Final Regulation R generally reflects proposed Regulation R, but also addresses banks’ concerns regarding legal and enforcement risk and contains further easing of bank regulatory burden in discrete areas, notably the "chiefly compensated" income test for exempted trust/fiduciary activity, the types of referral compensation permitted under the networking exemption, the scope of exempted custody activity, sweeps of deposit funds collected by another bank, and exempted transactions in variable insurance products effected with an insurance company.

Significant changes made by Regulation R, in comparison with previous proposals, are summarized below.



http://www.mondaq.com/unitedstates/x/52888/Fund+Management+REITs/FRB+and+SEC+Finalize+Regulation+R

how is it the banks had so much POWER over what becomes law?
 
Oh I thought you had me on ignore now?
hahahahahahahahahahah

poor little No second date nate .

hating people for giving you facts you cant refute is pathetic.


tell me grindage was uscitizen right?


are you mad because he was right?

are you mad that I asked a poster to prove his point and then its turns out his point was only half true?

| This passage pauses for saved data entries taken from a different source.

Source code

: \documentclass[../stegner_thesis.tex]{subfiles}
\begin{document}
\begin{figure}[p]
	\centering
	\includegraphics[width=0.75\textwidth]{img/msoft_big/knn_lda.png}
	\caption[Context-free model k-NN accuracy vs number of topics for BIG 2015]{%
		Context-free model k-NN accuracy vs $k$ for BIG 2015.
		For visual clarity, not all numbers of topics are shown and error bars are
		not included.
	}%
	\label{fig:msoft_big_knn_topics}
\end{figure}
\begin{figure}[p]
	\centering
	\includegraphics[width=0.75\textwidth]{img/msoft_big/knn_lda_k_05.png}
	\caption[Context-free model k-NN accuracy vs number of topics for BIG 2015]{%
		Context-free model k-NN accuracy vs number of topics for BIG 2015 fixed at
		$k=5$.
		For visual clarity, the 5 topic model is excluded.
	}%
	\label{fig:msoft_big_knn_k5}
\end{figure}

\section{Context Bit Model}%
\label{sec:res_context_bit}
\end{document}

I know this is going to come as a shock to your fragile sensibilities; but he was talking ABOUT YOU and not TO YOU.
There is a difference. :)
 
Um... One doesn't have to search hard to find that quantitative easing is happening. In fact the markets fell a bit yesterday based on somebody (the FED chief) stating that they might ease off a bit on that QE3 thing.

And the fact we have the lowest employment participation rate since the Great Depression is a sign that the recovery hasn't really started yet. Now you do know what the word "sign" means, right? Look it up when relating to this kind of thing, it will help you understand that it wasn't stated as "fact" it was noted as one sign of something.

Hope your bullshit mentality didn't keep you out of the market during this non recovery!